▸ **WHAT YOU WILL DO**
Copy all the lines of the data that include the word "components".

▸ **RECORDS SHOWN**
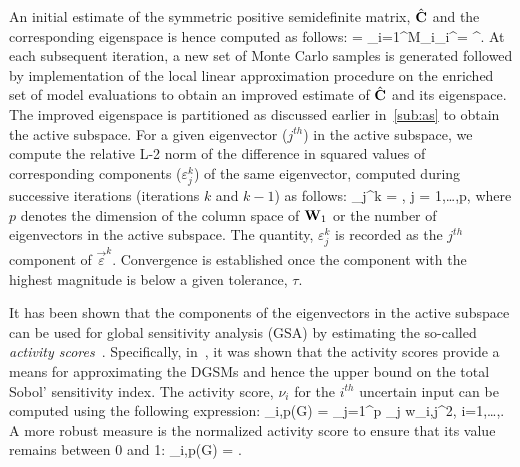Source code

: An initial estimate of the symmetric positive semidefinite matrix, $\hat{\mathbf{{C}}}$ 
and the corresponding eigenspace is hence computed as follows:
%
\be
{} = \sum\limits_{i=1}^{M}_i_i^\top = \hat{\bm{\Lambda}}^\top.
\ee
%
At each subsequent iteration, a new set of Monte Carlo samples is generated followed by implementation of the
 local linear approximation procedure on the enriched set of model evaluations to obtain an improved estimate of
 $\hat{\mathbf{{C}}}$ and its eigenspace. The improved eigenspace is partitioned as discussed earlier in~\ref{sub:as}
 to obtain the active subspace. For a given eigenvector ($j^{th}$) in the active subspace, 
 we compute the relative L-2 
 norm of the difference in squared values of corresponding components ($\varepsilon_j^k$) of the same eigenvector,
 computed during successive iterations (iterations $k$ and $k-1$) as follows:
%
\be
\varepsilon_j^k = , 
                       j = 1,\ldots,p,
\label{eq:conv}
\ee
%
where $p$ denotes the dimension of the column space of $\mathbf{{W}}_1$ or the number of eigenvectors in
the active subspace.
The quantity, $\varepsilon_j^k$ is recorded as the $j^{th}$ component of $\vec\varepsilon^k$. Convergence is
established once the component with the highest magnitude is below a given tolerance, $\tau$.

It has been shown that the components of the eigenvectors in the active subspace can be used for global
sensitivity analysis (GSA) by estimating the so-called 
\textit{activity scores}~\cite{Diaz:2016,Constantine:2017,Vohra:2018c}. Specifically, in~\cite{Vohra:2018c},
it was shown that the activity scores provide a means for approximating the DGSMs and hence the upper bound
on the total Sobol' sensitivity index. The activity score, $\nu_i$ for the $i^{th}$ uncertain
input can be computed using the following expression:
%
\be
\nu_{i,p}(G) = \sum\limits_{j=1}^{p} \Lambda_j w_{i,j}^2, i=1,\ldots,\Nt.
\label{eq:ac}
\ee
%
A more robust measure is the normalized activity score to ensure
that its value remains between 0 and 1:
%
\be
\tilde{\nu}_{i,p}(G) = .
\label{eq:nac}
\ee
%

▸ **TASK RESULT**
 norm of the difference in squared values of corresponding components ($\varepsilon_j^k$) of the same eigenvector,
It has been shown that the components of the eigenvectors in the active subspace can be used for global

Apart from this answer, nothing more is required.